■ **What needs to be done**
Each entry that follows is to be retyped exactly. Pictures do not belong in the copy.

■ **Available data**
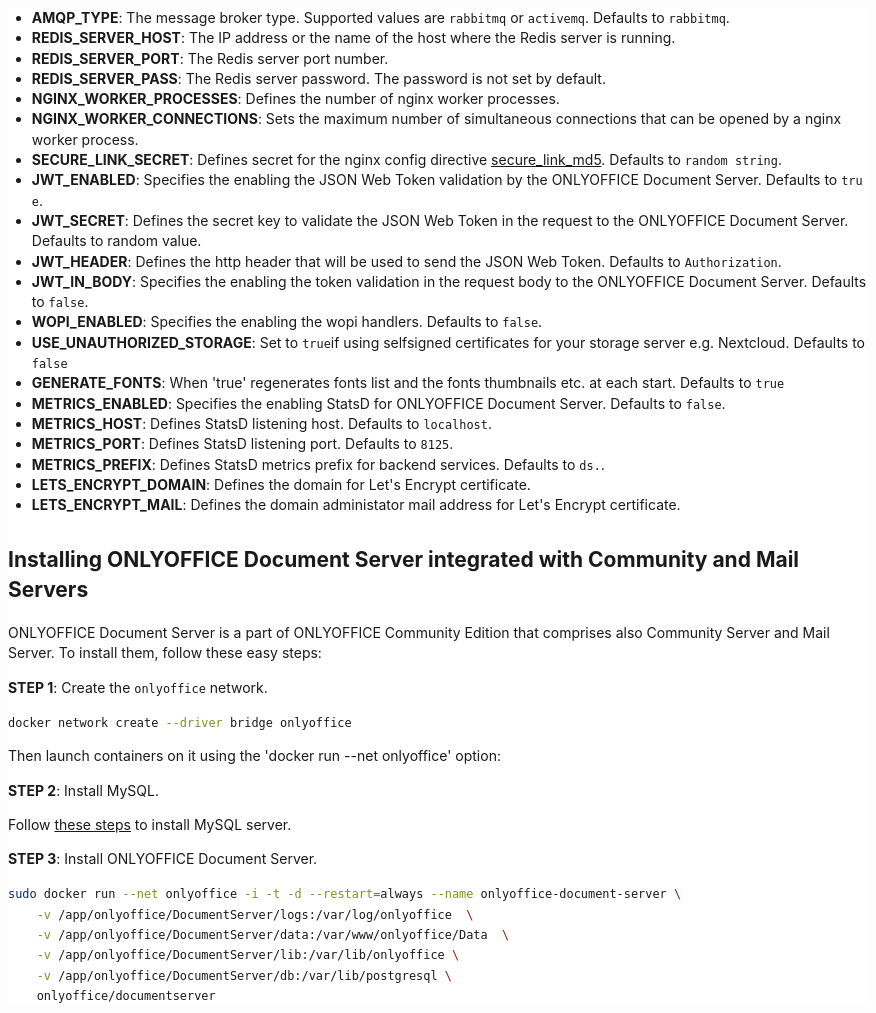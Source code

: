 - **AMQP_TYPE**: The message broker type. Supported values are `rabbitmq` or `activemq`. Defaults to `rabbitmq`.
- **REDIS_SERVER_HOST**: The IP address or the name of the host where the Redis server is running.
- **REDIS_SERVER_PORT**:  The Redis server port number.
- **REDIS_SERVER_PASS**: The Redis server password. The password is not set by default.
- **NGINX_WORKER_PROCESSES**: Defines the number of nginx worker processes.
- **NGINX_WORKER_CONNECTIONS**: Sets the maximum number of simultaneous connections that can be opened by a nginx worker process.
- **SECURE_LINK_SECRET**: Defines secret for the nginx config directive [secure_link_md5](http://nginx.org/ru/docs/http/ngx_http_secure_link_module.html#secure_link_md5). Defaults to `random string`.
- **JWT_ENABLED**: Specifies the enabling the JSON Web Token validation by the ONLYOFFICE Document Server. Defaults to `true`.
- **JWT_SECRET**: Defines the secret key to validate the JSON Web Token in the request to the ONLYOFFICE Document Server. Defaults to random value.
- **JWT_HEADER**: Defines the http header that will be used to send the JSON Web Token. Defaults to `Authorization`.
- **JWT_IN_BODY**: Specifies the enabling the token validation in the request body to the ONLYOFFICE Document Server. Defaults to `false`.
- **WOPI_ENABLED**: Specifies the enabling the wopi handlers. Defaults to `false`.
- **USE_UNAUTHORIZED_STORAGE**: Set to `true`if using selfsigned certificates for your storage server e.g. Nextcloud. Defaults to `false`
- **GENERATE_FONTS**: When 'true' regenerates fonts list and the fonts thumbnails etc. at each start. Defaults to `true`
- **METRICS_ENABLED**: Specifies the enabling StatsD for ONLYOFFICE Document Server. Defaults to `false`.
- **METRICS_HOST**: Defines StatsD listening host. Defaults to `localhost`.
- **METRICS_PORT**: Defines StatsD listening port. Defaults to `8125`.
- **METRICS_PREFIX**: Defines StatsD metrics prefix for backend services. Defaults to `ds.`.
- **LETS_ENCRYPT_DOMAIN**: Defines the domain for Let's Encrypt certificate.
- **LETS_ENCRYPT_MAIL**: Defines the domain administator mail address for Let's Encrypt certificate.

## Installing ONLYOFFICE Document Server integrated with Community and Mail Servers

ONLYOFFICE Document Server is a part of ONLYOFFICE Community Edition that comprises also Community Server and Mail Server. To install them, follow these easy steps:

**STEP 1**: Create the `onlyoffice` network.

```bash
docker network create --driver bridge onlyoffice
```
Then launch containers on it using the 'docker run --net onlyoffice' option:

**STEP 2**: Install MySQL.

Follow [these steps](#installing-mysql) to install MySQL server.

**STEP 3**: Install ONLYOFFICE Document Server.

```bash
sudo docker run --net onlyoffice -i -t -d --restart=always --name onlyoffice-document-server \
	-v /app/onlyoffice/DocumentServer/logs:/var/log/onlyoffice  \
	-v /app/onlyoffice/DocumentServer/data:/var/www/onlyoffice/Data  \
	-v /app/onlyoffice/DocumentServer/lib:/var/lib/onlyoffice \
	-v /app/onlyoffice/DocumentServer/db:/var/lib/postgresql \
	onlyoffice/documentserver
```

■ **Exercise result**
Source code

: - **AMQP_TYPE**: The message broker type. Supported values are `rabbitmq` or `activemq`. Defaults to `rabbitmq`.
- **REDIS_SERVER_HOST**: The IP address or the name of the host where the Redis server is running.
- **REDIS_SERVER_PORT**:  The Redis server port number.
- **REDIS_SERVER_PASS**: The Redis server password. The password is not set by default.
- **NGINX_WORKER_PROCESSES**: Defines the number of nginx worker processes.
- **NGINX_WORKER_CONNECTIONS**: Sets the maximum number of simultaneous connections that can be opened by a nginx worker process.
- **SECURE_LINK_SECRET**: Defines secret for the nginx config directive [secure_link_md5](http://nginx.org/ru/docs/http/ngx_http_secure_link_module.html#secure_link_md5). Defaults to `random string`.
- **JWT_ENABLED**: Specifies the enabling the JSON Web Token validation by the ONLYOFFICE Document Server. Defaults to `true`.
- **JWT_SECRET**: Defines the secret key to validate the JSON Web Token in the request to the ONLYOFFICE Document Server. Defaults to random value.
- **JWT_HEADER**: Defines the http header that will be used to send the JSON Web Token. Defaults to `Authorization`.
- **JWT_IN_BODY**: Specifies the enabling the token validation in the request body to the ONLYOFFICE Document Server. Defaults to `false`.
- **WOPI_ENABLED**: Specifies the enabling the wopi handlers. Defaults to `false`.
- **USE_UNAUTHORIZED_STORAGE**: Set to `true`if using selfsigned certificates for your storage server e.g. Nextcloud. Defaults to `false`
- **GENERATE_FONTS**: When 'true' regenerates fonts list and the fonts thumbnails etc. at each start. Defaults to `true`
- **METRICS_ENABLED**: Specifies the enabling StatsD for ONLYOFFICE Document Server. Defaults to `false`.
- **METRICS_HOST**: Defines StatsD listening host. Defaults to `localhost`.
- **METRICS_PORT**: Defines StatsD listening port. Defaults to `8125`.
- **METRICS_PREFIX**: Defines StatsD metrics prefix for backend services. Defaults to `ds.`.
- **LETS_ENCRYPT_DOMAIN**: Defines the domain for Let's Encrypt certificate.
- **LETS_ENCRYPT_MAIL**: Defines the domain administator mail address for Let's Encrypt certificate.

## Installing ONLYOFFICE Document Server integrated with Community and Mail Servers

ONLYOFFICE Document Server is a part of ONLYOFFICE Community Edition that comprises also Community Server and Mail Server. To install them, follow these easy steps:

**STEP 1**: Create the `onlyoffice` network.

```bash
docker network create --driver bridge onlyoffice
```
Then launch containers on it using the 'docker run --net onlyoffice' option:

**STEP 2**: Install MySQL.

Follow [these steps](#installing-mysql) to install MySQL server.

**STEP 3**: Install ONLYOFFICE Document Server.

```bash
sudo docker run --net onlyoffice -i -t -d --restart=always --name onlyoffice-document-server \
	-v /app/onlyoffice/DocumentServer/logs:/var/log/onlyoffice  \
	-v /app/onlyoffice/DocumentServer/data:/var/www/onlyoffice/Data  \
	-v /app/onlyoffice/DocumentServer/lib:/var/lib/onlyoffice \
	-v /app/onlyoffice/DocumentServer/db:/var/lib/postgresql \
	onlyoffice/documentserver
```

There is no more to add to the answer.